Records from a collection:
====

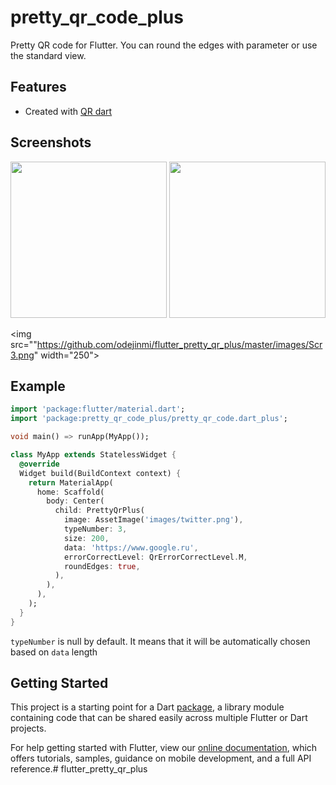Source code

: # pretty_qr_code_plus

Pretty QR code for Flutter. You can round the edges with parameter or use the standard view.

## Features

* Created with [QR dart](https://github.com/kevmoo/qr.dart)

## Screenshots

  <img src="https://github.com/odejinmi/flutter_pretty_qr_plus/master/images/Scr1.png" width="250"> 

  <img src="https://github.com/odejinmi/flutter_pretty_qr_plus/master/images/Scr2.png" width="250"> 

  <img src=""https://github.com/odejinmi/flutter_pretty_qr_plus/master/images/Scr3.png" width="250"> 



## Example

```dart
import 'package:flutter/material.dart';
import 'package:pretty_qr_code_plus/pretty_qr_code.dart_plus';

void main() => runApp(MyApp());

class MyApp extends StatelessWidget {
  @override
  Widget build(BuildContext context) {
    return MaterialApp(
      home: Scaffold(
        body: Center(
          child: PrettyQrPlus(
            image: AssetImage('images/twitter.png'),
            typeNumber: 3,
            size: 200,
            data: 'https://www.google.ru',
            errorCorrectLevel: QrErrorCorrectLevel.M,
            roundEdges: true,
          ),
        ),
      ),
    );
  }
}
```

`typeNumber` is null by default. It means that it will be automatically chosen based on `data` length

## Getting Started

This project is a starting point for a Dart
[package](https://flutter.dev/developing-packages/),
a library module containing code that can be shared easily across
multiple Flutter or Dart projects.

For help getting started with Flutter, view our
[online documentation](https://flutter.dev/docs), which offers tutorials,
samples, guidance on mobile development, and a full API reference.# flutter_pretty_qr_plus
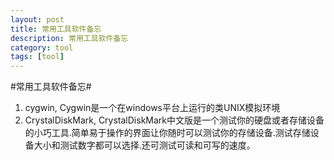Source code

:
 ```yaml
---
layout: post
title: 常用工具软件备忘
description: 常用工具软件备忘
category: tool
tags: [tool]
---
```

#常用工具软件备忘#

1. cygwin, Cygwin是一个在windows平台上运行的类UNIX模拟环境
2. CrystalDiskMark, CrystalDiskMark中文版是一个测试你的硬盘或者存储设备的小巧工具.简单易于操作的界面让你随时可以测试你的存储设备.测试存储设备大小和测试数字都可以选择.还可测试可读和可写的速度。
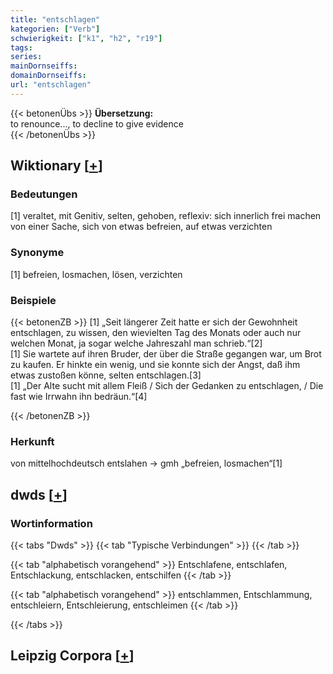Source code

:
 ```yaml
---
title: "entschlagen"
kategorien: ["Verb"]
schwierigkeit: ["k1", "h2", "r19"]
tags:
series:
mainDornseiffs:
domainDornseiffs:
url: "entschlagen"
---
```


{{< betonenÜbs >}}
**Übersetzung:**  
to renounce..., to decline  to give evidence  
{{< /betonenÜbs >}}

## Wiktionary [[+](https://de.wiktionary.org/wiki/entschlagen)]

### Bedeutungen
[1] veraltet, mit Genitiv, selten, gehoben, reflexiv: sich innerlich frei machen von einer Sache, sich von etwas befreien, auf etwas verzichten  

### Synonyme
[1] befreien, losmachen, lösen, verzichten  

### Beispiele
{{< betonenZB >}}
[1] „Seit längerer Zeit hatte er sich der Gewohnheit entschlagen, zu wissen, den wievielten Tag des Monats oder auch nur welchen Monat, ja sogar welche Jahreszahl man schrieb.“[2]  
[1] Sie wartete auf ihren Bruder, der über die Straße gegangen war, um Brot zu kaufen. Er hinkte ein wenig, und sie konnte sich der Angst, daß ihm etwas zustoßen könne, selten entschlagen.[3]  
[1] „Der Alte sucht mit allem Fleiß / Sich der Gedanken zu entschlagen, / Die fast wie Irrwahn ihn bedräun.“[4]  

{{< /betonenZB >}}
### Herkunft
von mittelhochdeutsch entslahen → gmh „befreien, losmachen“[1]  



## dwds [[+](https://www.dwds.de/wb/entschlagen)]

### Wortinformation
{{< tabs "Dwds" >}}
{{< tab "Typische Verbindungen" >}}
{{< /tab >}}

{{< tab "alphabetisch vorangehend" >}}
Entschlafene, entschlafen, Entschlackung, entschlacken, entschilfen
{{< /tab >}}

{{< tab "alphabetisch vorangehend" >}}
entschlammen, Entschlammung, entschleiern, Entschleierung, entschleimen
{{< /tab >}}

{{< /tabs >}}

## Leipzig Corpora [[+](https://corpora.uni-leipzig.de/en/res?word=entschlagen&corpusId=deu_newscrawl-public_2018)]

====

Although the records contain pictures, the copy should consist of their text alone, reproduced exactly.

Source code

: # pretty_qr_code_plus

Pretty QR code for Flutter. You can round the edges with parameter or use the standard view.

## Features

* Created with [QR dart](https://github.com/kevmoo/qr.dart)

## Screenshots

  <img src="https://github.com/odejinmi/flutter_pretty_qr_plus/master/images/Scr1.png" width="250"> 

  <img src="https://github.com/odejinmi/flutter_pretty_qr_plus/master/images/Scr2.png" width="250"> 

  <img src=""https://github.com/odejinmi/flutter_pretty_qr_plus/master/images/Scr3.png" width="250"> 



## Example

```dart
import 'package:flutter/material.dart';
import 'package:pretty_qr_code_plus/pretty_qr_code.dart_plus';

void main() => runApp(MyApp());

class MyApp extends StatelessWidget {
  @override
  Widget build(BuildContext context) {
    return MaterialApp(
      home: Scaffold(
        body: Center(
          child: PrettyQrPlus(
            image: AssetImage('images/twitter.png'),
            typeNumber: 3,
            size: 200,
            data: 'https://www.google.ru',
            errorCorrectLevel: QrErrorCorrectLevel.M,
            roundEdges: true,
          ),
        ),
      ),
    );
  }
}
```

`typeNumber` is null by default. It means that it will be automatically chosen based on `data` length

## Getting Started

This project is a starting point for a Dart
[package](https://flutter.dev/developing-packages/),
a library module containing code that can be shared easily across
multiple Flutter or Dart projects.

For help getting started with Flutter, view our
[online documentation](https://flutter.dev/docs), which offers tutorials,
samples, guidance on mobile development, and a full API reference.# flutter_pretty_qr_plus
Source code

:
 ```yaml
---
layout: post
title: 常用工具软件备忘
description: 常用工具软件备忘
category: tool
tags: [tool]
---
```

#常用工具软件备忘#

1. cygwin, Cygwin是一个在windows平台上运行的类UNIX模拟环境
2. CrystalDiskMark, CrystalDiskMark中文版是一个测试你的硬盘或者存储设备的小巧工具.简单易于操作的界面让你随时可以测试你的存储设备.测试存储设备大小和测试数字都可以选择.还可测试可读和可写的速度。
Source code

:
 ```yaml
---
title: "entschlagen"
kategorien: ["Verb"]
schwierigkeit: ["k1", "h2", "r19"]
tags:
series:
mainDornseiffs:
domainDornseiffs:
url: "entschlagen"
---
```


{{< betonenÜbs >}}
**Übersetzung:**  
to renounce..., to decline  to give evidence  
{{< /betonenÜbs >}}

## Wiktionary [[+](https://de.wiktionary.org/wiki/entschlagen)]

### Bedeutungen
[1] veraltet, mit Genitiv, selten, gehoben, reflexiv: sich innerlich frei machen von einer Sache, sich von etwas befreien, auf etwas verzichten  

### Synonyme
[1] befreien, losmachen, lösen, verzichten  

### Beispiele
{{< betonenZB >}}
[1] „Seit längerer Zeit hatte er sich der Gewohnheit entschlagen, zu wissen, den wievielten Tag des Monats oder auch nur welchen Monat, ja sogar welche Jahreszahl man schrieb.“[2]  
[1] Sie wartete auf ihren Bruder, der über die Straße gegangen war, um Brot zu kaufen. Er hinkte ein wenig, und sie konnte sich der Angst, daß ihm etwas zustoßen könne, selten entschlagen.[3]  
[1] „Der Alte sucht mit allem Fleiß / Sich der Gedanken zu entschlagen, / Die fast wie Irrwahn ihn bedräun.“[4]  

{{< /betonenZB >}}
### Herkunft
von mittelhochdeutsch entslahen → gmh „befreien, losmachen“[1]  



## dwds [[+](https://www.dwds.de/wb/entschlagen)]

### Wortinformation
{{< tabs "Dwds" >}}
{{< tab "Typische Verbindungen" >}}
{{< /tab >}}

{{< tab "alphabetisch vorangehend" >}}
Entschlafene, entschlafen, Entschlackung, entschlacken, entschilfen
{{< /tab >}}

{{< tab "alphabetisch vorangehend" >}}
entschlammen, Entschlammung, entschleiern, Entschleierung, entschleimen
{{< /tab >}}

{{< /tabs >}}

## Leipzig Corpora [[+](https://corpora.uni-leipzig.de/en/res?word=entschlagen&corpusId=deu_newscrawl-public_2018)]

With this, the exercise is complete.